I primi consistenti e incoraggianti risultati sono stati
ottenuti con il Gheppio Americano e con il Gheppio
Europeo, sebbene in Germania nel 1962 si sia avuta la
prima riproduzione cattività di una coppia di Pellegrini
ad opera del falconiere Renz Waller.
In generale il maggiore interesse
è stato focalizzato sul Falco Pellegrino a causa delle
grosse richieste come uccello per la falconeria e dello
stato di forte pericolo di alcune popolazioni
riproduttive del Nord America e dell'Europa in seguito
ai dannosi effetti del del massiccio uso dei composti
organoclorinici (DDT) diminuzione dello
spessore del guscio delle uova
e conseguentemente
sui risultati riproduttivi.
Le
esperienze degli ultimi decenni mostrano che la
riproduzione in cattività , pratica e su larga scala, è
realizzabile per molte specie di rapaci inclusi i
Pellegrini.
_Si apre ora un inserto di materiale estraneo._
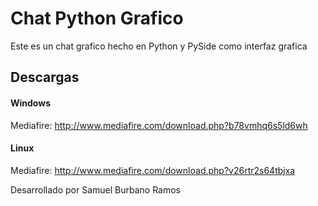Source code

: Chat Python Grafico
===================

Este es un chat grafico hecho en Python y PySide como interfaz grafica

Descargas
---------
#### Windows
Mediafire: http://www.mediafire.com/download.php?b78vmhq6s5ld6wh

#### Linux
Mediafire: http://www.mediafire.com/download.php?v26rtr2s64tbjxa

Desarrollado por Samuel Burbano Ramos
Almeno 20 specie appartenenti al genere
Falco sono state fin oggi riprodotte in cattività in
buon numero.
In un
progetto di riproduzione in cattività di Falchi
Pellegrini, 30 coppie in buono stato riproduttivo sono
sufficienti ad allevare duecento o più giovani falconi
ogni anno; una cifra molto superiore a quella prodotta
annualmente degli esemplari selvatici.